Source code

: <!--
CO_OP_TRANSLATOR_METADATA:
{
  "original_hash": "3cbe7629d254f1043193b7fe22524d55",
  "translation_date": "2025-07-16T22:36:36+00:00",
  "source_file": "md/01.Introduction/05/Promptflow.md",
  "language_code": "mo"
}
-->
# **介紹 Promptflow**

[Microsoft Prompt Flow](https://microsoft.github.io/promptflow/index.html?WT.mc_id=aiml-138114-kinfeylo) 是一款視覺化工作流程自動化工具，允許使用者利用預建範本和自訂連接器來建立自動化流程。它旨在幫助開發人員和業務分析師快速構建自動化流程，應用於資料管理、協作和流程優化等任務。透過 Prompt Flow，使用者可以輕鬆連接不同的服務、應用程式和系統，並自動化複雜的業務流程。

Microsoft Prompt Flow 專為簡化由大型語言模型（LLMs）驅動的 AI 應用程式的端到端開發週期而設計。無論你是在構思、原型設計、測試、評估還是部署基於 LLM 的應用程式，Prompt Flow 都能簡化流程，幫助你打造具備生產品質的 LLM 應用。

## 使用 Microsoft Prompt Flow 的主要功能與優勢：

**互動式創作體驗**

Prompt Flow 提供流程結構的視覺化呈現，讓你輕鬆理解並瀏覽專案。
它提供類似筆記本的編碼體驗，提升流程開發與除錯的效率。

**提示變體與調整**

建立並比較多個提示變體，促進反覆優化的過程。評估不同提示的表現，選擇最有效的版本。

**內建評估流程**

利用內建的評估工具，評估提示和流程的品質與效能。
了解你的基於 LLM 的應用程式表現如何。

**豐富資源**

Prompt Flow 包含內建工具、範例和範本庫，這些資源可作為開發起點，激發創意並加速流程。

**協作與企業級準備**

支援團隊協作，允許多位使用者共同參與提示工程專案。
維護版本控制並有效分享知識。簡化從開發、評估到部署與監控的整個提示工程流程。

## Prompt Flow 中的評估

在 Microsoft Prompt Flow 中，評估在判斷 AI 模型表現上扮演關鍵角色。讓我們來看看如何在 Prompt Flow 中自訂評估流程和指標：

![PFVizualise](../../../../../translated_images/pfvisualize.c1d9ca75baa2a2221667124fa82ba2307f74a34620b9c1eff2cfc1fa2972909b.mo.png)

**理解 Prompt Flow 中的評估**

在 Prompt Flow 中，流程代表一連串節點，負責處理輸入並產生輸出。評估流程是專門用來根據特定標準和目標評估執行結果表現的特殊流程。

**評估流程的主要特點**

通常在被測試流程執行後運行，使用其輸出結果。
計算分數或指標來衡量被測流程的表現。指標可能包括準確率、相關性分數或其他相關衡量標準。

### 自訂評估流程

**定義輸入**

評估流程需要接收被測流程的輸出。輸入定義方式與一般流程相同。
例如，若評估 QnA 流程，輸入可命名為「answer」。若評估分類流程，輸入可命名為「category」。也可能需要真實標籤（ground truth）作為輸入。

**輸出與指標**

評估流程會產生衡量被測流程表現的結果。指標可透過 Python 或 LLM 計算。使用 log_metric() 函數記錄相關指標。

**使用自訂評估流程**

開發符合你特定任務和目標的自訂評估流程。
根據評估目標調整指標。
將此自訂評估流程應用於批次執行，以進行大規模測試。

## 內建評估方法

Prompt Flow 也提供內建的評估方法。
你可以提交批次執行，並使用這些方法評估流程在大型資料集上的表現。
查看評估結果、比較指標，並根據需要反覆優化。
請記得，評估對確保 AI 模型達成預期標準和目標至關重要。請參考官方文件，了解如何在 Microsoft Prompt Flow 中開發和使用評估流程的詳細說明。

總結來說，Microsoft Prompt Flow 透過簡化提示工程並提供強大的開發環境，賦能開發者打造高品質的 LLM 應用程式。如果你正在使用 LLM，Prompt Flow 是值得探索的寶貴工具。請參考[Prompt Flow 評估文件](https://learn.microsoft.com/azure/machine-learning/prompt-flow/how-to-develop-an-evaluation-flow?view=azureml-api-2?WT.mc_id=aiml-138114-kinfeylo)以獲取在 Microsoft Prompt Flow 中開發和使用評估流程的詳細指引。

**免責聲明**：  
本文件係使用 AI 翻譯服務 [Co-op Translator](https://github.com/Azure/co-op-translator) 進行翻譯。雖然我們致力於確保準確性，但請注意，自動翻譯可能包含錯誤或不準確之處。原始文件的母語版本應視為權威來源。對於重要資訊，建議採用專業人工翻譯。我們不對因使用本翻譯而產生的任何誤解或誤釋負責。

+---+

Find each line in the records above that contains "中的評估", and copy it.

### Exercise answer
## Prompt Flow 中的評估
**理解 Prompt Flow 中的評估**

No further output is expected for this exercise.